L’annonce de la visite de Barack Obama à Cuba le 21 mars prochain pourrait changer la donne et redonner espoir à un dialogue constructif vers une levée de l’embargo. Pendant sa campagne, le président américain a laissé entendre qu’il pourrait engager, sous certaines conditions, un processus de diplomatie directe avec Raul Castro. L’opinion américaine pourrait accepter plus facilement une levée de l’embargo sur Cuba en contrepartie de symboles forts notamment la libération de prisonniers politiques.

Cuba, une réussite culturelle à promouvoir.

Si officiellement, il n’y a pas de reprise, les touristes vont de plus en plus à Cuba qui a réussi sa culture, sa médecine, les œuvres cubaines font partie de cette culture espagnole. Pour une partie des cubains, un sentiment espagnol existe, pour une autre partie, c’est le rêve américain.
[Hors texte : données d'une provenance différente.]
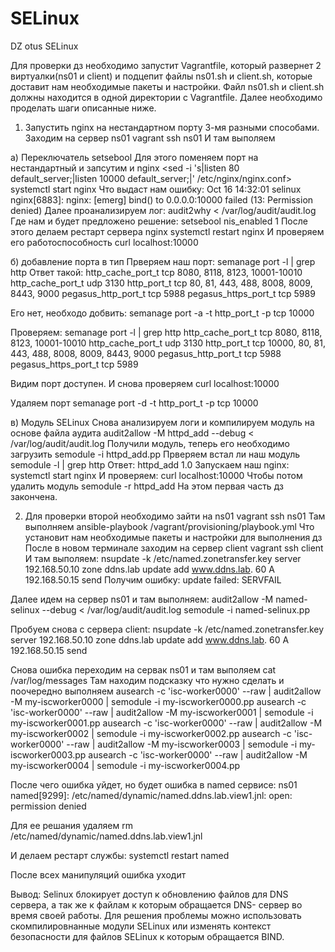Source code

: # SELinux
DZ otus SELinux

Для проверки дз необходимо запустит Vagrantfile, который
развернет 2 виртуалки(ns01 и client) и подцепит файлы ns01.sh и client.sh, которые
доставит нам необходимые пакеты и настройки. Файл ns01.sh и client.sh должны
находится в одной директории с Vagrantfile. Далее необходимо
проделать шаги описанные ниже.

1. Запустить nginx на нестандартном порту 3-мя разными способами.
Заходим на сервер ns01
vagrant ssh ns01
И там выполяем

a) Переключатель setsebool
Для этого поменяем порт на нестандартный и запсутим и nginx
<sed -i 's|listen       80 default_server;|listen       10000 default_server;|' /etc/nginx/nginx.conf>
systemctl start nginx
Что выдаст нам ошибку:
Oct 16 14:32:01 selinux nginx[6883]: nginx: [emerg] bind() to 0.0.0.0:10000 failed (13: Permission denied)
Далее проанализируем лог:
audit2why < /var/log/audit/audit.log
Где нам и будет предложено решение:
setsebool nis_enabled 1
После этого делаем рестарт сервера nginx
systemctl restart nginx
И проверяем его работоспособность
curl localhost:10000

б) добавление порта в тип
Прверяем наш порт:
semanage port -l | grep http
Ответ такой:
http_cache_port_t              tcp      8080, 8118, 8123, 10001-10010
http_cache_port_t              udp      3130
http_port_t                    tcp      80, 81, 443, 488, 8008, 8009, 8443, 9000
pegasus_http_port_t            tcp      5988
pegasus_https_port_t           tcp      5989

Его нет, необходо добвить:
semanage port -a -t http_port_t -p tcp 10000

Проверяем:
semanage port -l | grep http
http_cache_port_t              tcp      8080, 8118, 8123, 10001-10010
http_cache_port_t              udp      3130
http_port_t                    tcp      10000, 80, 81, 443, 488, 8008, 8009, 8443, 9000
pegasus_http_port_t            tcp      5988
pegasus_https_port_t           tcp      5989

Видим порт доступен. И снова проверяем
curl localhost:10000

Удаляем порт 
semanage port -d -t http_port_t -p tcp 10000

в) Модуль SELinux
Снова анализируем логи и компилируем модуль на основе файла аудита
audit2allow -M httpd_add --debug < /var/log/audit/audit.log
Получили модуль, теперь его необходимо загрузить
semodule -i httpd_add.pp
Прверяем встал ли наш модуль
semodule -l | grep http
Ответ:
httpd_add       1.0
Запускаем наш nginx:
systemctl start nginx
И проверяем:
curl localhost:10000
Чтобы потом удалить модуль
semodule -r httpd_add
На этом первая часть дз закончена.

2. Для проверки второй необходимо зайти на ns01
vagrant ssh ns01
Там выполняем
ansible-playbook /vagrant/provisioning/playbook.yml
Что установит нам необходимые пакеты и настройки для выполнения дз
После в новом терминале заходим на сервер client
vagrant ssh client
И там выполяем:
nsupdate -k /etc/named.zonetransfer.key
server 192.168.50.10
zone ddns.lab
update add www.ddns.lab. 60 A 192.168.50.15
send
Получим ошибку:
update failed: SERVFAIL

Далее идем на сервер ns01 и там выполняем:
audit2allow -M named-selinux --debug  < /var/log/audit/audit.log
semodule -i named-selinux.pp

Пробуем снова с сервера client:
nsupdate -k /etc/named.zonetransfer.key
server 192.168.50.10
zone ddns.lab
update add www.ddns.lab. 60 A 192.168.50.15
send

Снова ошибка переходим на сервак ns01 и там выполяем
cat /var/log/messages
Там находим подсказку что нужно сделать и поочередно выполняем
ausearch -c 'isc-worker0000' --raw | audit2allow -M my-iscworker0000 | semodule -i my-iscworker0000.pp
ausearch -c 'isc-worker0000' --raw | audit2allow -M my-iscworker0001 | semodule -i my-iscworker0001.pp
ausearch -c 'isc-worker0000' --raw | audit2allow -M my-iscworker0002 | semodule -i my-iscworker0002.pp
ausearch -c 'isc-worker0000' --raw | audit2allow -M my-iscworker0003 | semodule -i my-iscworker0003.pp
ausearch -c 'isc-worker0000' --raw | audit2allow -M my-iscworker0004 | semodule -i my-iscworker0004.pp

После чего ошибка уйдет, но будет ошибка в named сервисе:
ns01 named[9299]: /etc/named/dynamic/named.ddns.lab.view1.jnl: open: permission denied

Для ее решания удаляем
rm /etc/named/dynamic/named.ddns.lab.view1.jnl

И делаем рестарт службы:
systemctl restart named

После всех манипуляций ошибка уходит

Вывод:
Selinux блокирует доступ к обновлению файлов для DNS сервера, а так же к файлам к которым обращается DNS-
сервер во время своей работы. 
Для решения проблемы можно использовать скомпилировнанные модули SELinux или изменять контекст безопасности
для файлов SELinux к которым обращается BIND.
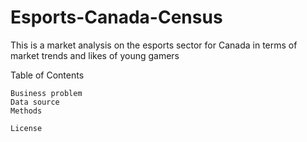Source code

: # Esports-Canada-Census
This is a market analysis on the esports sector for Canada in terms of market trends and likes of young gamers

Table of Contents

    Business problem
    Data source
    Methods
   
    License

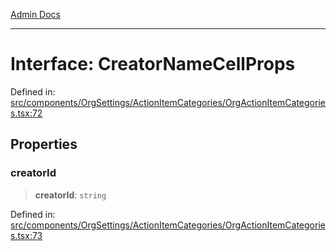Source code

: [Admin Docs](/)

***

# Interface: CreatorNameCellProps

Defined in: [src/components/OrgSettings/ActionItemCategories/OrgActionItemCategories.tsx:72](https://github.com/PalisadoesFoundation/talawa-admin/blob/main/src/components/OrgSettings/ActionItemCategories/OrgActionItemCategories.tsx#L72)

## Properties

### creatorId

> **creatorId**: `string`

Defined in: [src/components/OrgSettings/ActionItemCategories/OrgActionItemCategories.tsx:73](https://github.com/PalisadoesFoundation/talawa-admin/blob/main/src/components/OrgSettings/ActionItemCategories/OrgActionItemCategories.tsx#L73)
Miami, la première ville cubaine aux Etats-Unis en témoigne et se dit même favorable à une levée de l’embargo imposé depuis 1962 au régime de Fidel.

Quel avenir pour Cuba partagé entre un sentiment espagnol et le rêve américain ? Comme une renaissance, Cuba s’ouvre au monde, à défaut d’un destin, c’est peut être un début. Le président cubain Raul Castro va-t-il tendre la main à Washington pour normaliser les relations ? La visite du président américain prévue en mars prochain est de toute évidence une occasion à ne pas manquer pour les Etats-Unis comme pour Cuba.

L’Amérique latine aura les yeux rivés sur le Congrès américain dont le vote sera crucial et déterminant pour une vraie transition politique et économique dans cette région du monde. Quant à la France du Général de Gaulle, elle formule le souhait d’un espoir accompli pour Cuba renouant  le dialogue avec les Etats-Unis, évoluant à l’avenir sur les plans économique, diplomatique, social et culturel par la voie moderne du développement.